━━ RECORDS TO PROCESS

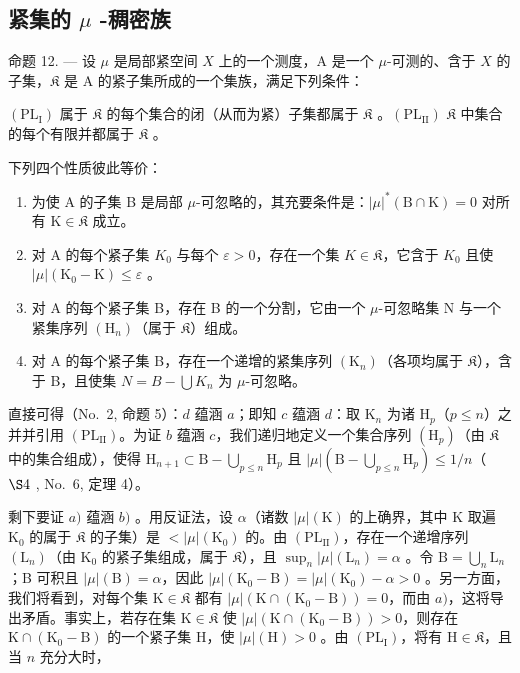 \subsection{\texorpdfstring{紧集的 \(\mu\) -稠密族}{紧集的 mu -稠密族}}

命题 12. --- 设 \(\mu\) 是局部紧空间 \(X\) 上的一个测度，A 是一个 \(\mu\)-可测的、含于 \(X\) 的子集，\(\mathfrak{K}\) 是 A 的紧子集所成的一个集族，满足下列条件：

\((\mathrm{PL}_{\mathrm{I}})\) 属于 \(\mathfrak{K}\) 的每个集合的闭（从而为紧）子集都属于 \(\mathfrak{K}\) 。\((\mathrm{PL}_{\mathrm{II}})\) \(\mathfrak{K}\) 中集合的每个有限并都属于 \(\mathfrak{K}\) 。

下列四个性质彼此等价：

\begin{enumerate}
\def\labelenumi{\alph{enumi})}
\item
  为使 A 的子集 B 是局部 \(\mu\)-可忽略的，其充要条件是：\(|\mu|^*(\mathrm{B} \cap \mathrm{K}) = 0\) 对所有 \(\mathrm{K} \in \mathfrak{K}\) 成立。
\item
  对 A 的每个紧子集 \(K_{0}\) 与每个 \(\varepsilon > 0\)，存在一个集 \(K \in \mathfrak{K}\)，它含于 \(K_{0}\) 且使 \(|\mu|(\mathrm{K}_{0} - \mathrm{K}) \leqslant \varepsilon\) 。
\item
  对 A 的每个紧子集 B，存在 B 的一个分割，它由一个 \(\mu\)-可忽略集 N 与一个紧集序列 \((\mathrm{H}_{n})\)（属于 \(\mathfrak{K}\)）组成。
\item
  对 A 的每个紧子集 B，存在一个递增的紧集序列 \((\mathrm{K}_{n})\)（各项均属于 \(\mathfrak{K}\)），含于 B，且使集 \(N = B - \bigcup K_{n}\) 为 \(\mu\)-可忽略。
\end{enumerate}

直接可得（No.~2, 命题 5）：\(d\) 蕴涵 \(a\)；即知 \(c\) 蕴涵 \(d\)：取 \(\mathrm{K}_n\) 为诸 \(\mathrm{H}_p\)（\(p \leqslant n\)）之并并引用 \((\mathrm{PL}_{\mathrm{II}})\)。为证 \(b\) 蕴涵 \(c\)，我们递归地定义一个集合序列 \((\mathrm{H}_p)\)（由 \(\mathfrak{K}\) 中的集合组成），使得 \(\mathrm{H}_{n+1} \subset \mathrm{B} - \bigcup_{p \leqslant n} \mathrm{H}_p\) 且 \(|\mu| (\mathrm{B} - \bigcup_{p \leqslant n} \mathrm{H}_p) \leqslant 1/n\)（ \(\S 4\) , No.~6, 定理 4）。

剩下要证 \(a)\) 蕴涵 \(b)\) 。用反证法，设 \(\alpha\)（诸数 \(|\mu|(\mathrm{K})\) 的上确界，其中 K 取遍 \(\mathrm{K}_0\) 的属于 \(\mathfrak{K}\) 的子集）是 \(< |\mu|(\mathrm{K}_0)\) 的。由 \((\mathrm{PL}_{\mathrm{II}})\)，存在一个递增序列 \((\mathrm{L}_n)\)（由 \(\mathrm{K}_0\) 的紧子集组成，属于 \(\mathfrak{K}\)），且 \(\sup_n |\mu|(\mathrm{L}_n) = \alpha\) 。令 \(\mathrm{B} = \bigcup_n \mathrm{L}_n\)；B 可积且 \(|\mu|(\mathrm{B}) = \alpha\)，因此 \(|\mu|(\mathrm{K}_0 - \mathrm{B}) = |\mu|(\mathrm{K}_0) - \alpha > 0\) 。另一方面，我们将看到，对每个集 \(\mathrm{K} \in \mathfrak{K}\) 都有 \(|\mu|(\mathrm{K} \cap (\mathrm{K}_0 - \mathrm{B})) = 0\)，而由 \(a)\)，这将导出矛盾。事实上，若存在集 \(\mathrm{K} \in \mathfrak{K}\) 使 \(|\mu|(\mathrm{K} \cap (\mathrm{K}_0 - \mathrm{B})) > 0\)，则存在 \(\mathrm{K} \cap (\mathrm{K}_0 - \mathrm{B})\) 的一个紧子集 H，使 \(|\mu|(\mathrm{H}) > 0\) 。由 \((\mathrm{PL}_{\mathrm{I}})\)，将有 \(\mathrm{H} \in \mathfrak{K}\)，且当 \(n\) 充分大时，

━━━━

TASK REQUIREMENTS | Your copy should match every record exactly and contain no pictures.

RESPONSE AREA |
 \subsection{\texorpdfstring{紧集的 \(\mu\) -稠密族}{紧集的 mu -稠密族}}

命题 12. --- 设 \(\mu\) 是局部紧空间 \(X\) 上的一个测度，A 是一个 \(\mu\)-可测的、含于 \(X\) 的子集，\(\mathfrak{K}\) 是 A 的紧子集所成的一个集族，满足下列条件：

\((\mathrm{PL}_{\mathrm{I}})\) 属于 \(\mathfrak{K}\) 的每个集合的闭（从而为紧）子集都属于 \(\mathfrak{K}\) 。\((\mathrm{PL}_{\mathrm{II}})\) \(\mathfrak{K}\) 中集合的每个有限并都属于 \(\mathfrak{K}\) 。

下列四个性质彼此等价：

\begin{enumerate}
\def\labelenumi{\alph{enumi})}
\item
  为使 A 的子集 B 是局部 \(\mu\)-可忽略的，其充要条件是：\(|\mu|^*(\mathrm{B} \cap \mathrm{K}) = 0\) 对所有 \(\mathrm{K} \in \mathfrak{K}\) 成立。
\item
  对 A 的每个紧子集 \(K_{0}\) 与每个 \(\varepsilon > 0\)，存在一个集 \(K \in \mathfrak{K}\)，它含于 \(K_{0}\) 且使 \(|\mu|(\mathrm{K}_{0} - \mathrm{K}) \leqslant \varepsilon\) 。
\item
  对 A 的每个紧子集 B，存在 B 的一个分割，它由一个 \(\mu\)-可忽略集 N 与一个紧集序列 \((\mathrm{H}_{n})\)（属于 \(\mathfrak{K}\)）组成。
\item
  对 A 的每个紧子集 B，存在一个递增的紧集序列 \((\mathrm{K}_{n})\)（各项均属于 \(\mathfrak{K}\)），含于 B，且使集 \(N = B - \bigcup K_{n}\) 为 \(\mu\)-可忽略。
\end{enumerate}

直接可得（No.~2, 命题 5）：\(d\) 蕴涵 \(a\)；即知 \(c\) 蕴涵 \(d\)：取 \(\mathrm{K}_n\) 为诸 \(\mathrm{H}_p\)（\(p \leqslant n\)）之并并引用 \((\mathrm{PL}_{\mathrm{II}})\)。为证 \(b\) 蕴涵 \(c\)，我们递归地定义一个集合序列 \((\mathrm{H}_p)\)（由 \(\mathfrak{K}\) 中的集合组成），使得 \(\mathrm{H}_{n+1} \subset \mathrm{B} - \bigcup_{p \leqslant n} \mathrm{H}_p\) 且 \(|\mu| (\mathrm{B} - \bigcup_{p \leqslant n} \mathrm{H}_p) \leqslant 1/n\)（ \(\S 4\) , No.~6, 定理 4）。

剩下要证 \(a)\) 蕴涵 \(b)\) 。用反证法，设 \(\alpha\)（诸数 \(|\mu|(\mathrm{K})\) 的上确界，其中 K 取遍 \(\mathrm{K}_0\) 的属于 \(\mathfrak{K}\) 的子集）是 \(< |\mu|(\mathrm{K}_0)\) 的。由 \((\mathrm{PL}_{\mathrm{II}})\)，存在一个递增序列 \((\mathrm{L}_n)\)（由 \(\mathrm{K}_0\) 的紧子集组成，属于 \(\mathfrak{K}\)），且 \(\sup_n |\mu|(\mathrm{L}_n) = \alpha\) 。令 \(\mathrm{B} = \bigcup_n \mathrm{L}_n\)；B 可积且 \(|\mu|(\mathrm{B}) = \alpha\)，因此 \(|\mu|(\mathrm{K}_0 - \mathrm{B}) = |\mu|(\mathrm{K}_0) - \alpha > 0\) 。另一方面，我们将看到，对每个集 \(\mathrm{K} \in \mathfrak{K}\) 都有 \(|\mu|(\mathrm{K} \cap (\mathrm{K}_0 - \mathrm{B})) = 0\)，而由 \(a)\)，这将导出矛盾。事实上，若存在集 \(\mathrm{K} \in \mathfrak{K}\) 使 \(|\mu|(\mathrm{K} \cap (\mathrm{K}_0 - \mathrm{B})) > 0\)，则存在 \(\mathrm{K} \cap (\mathrm{K}_0 - \mathrm{B})\) 的一个紧子集 H，使 \(|\mu|(\mathrm{H}) > 0\) 。由 \((\mathrm{PL}_{\mathrm{I}})\)，将有 \(\mathrm{H} \in \mathfrak{K}\)，且当 \(n\) 充分大时，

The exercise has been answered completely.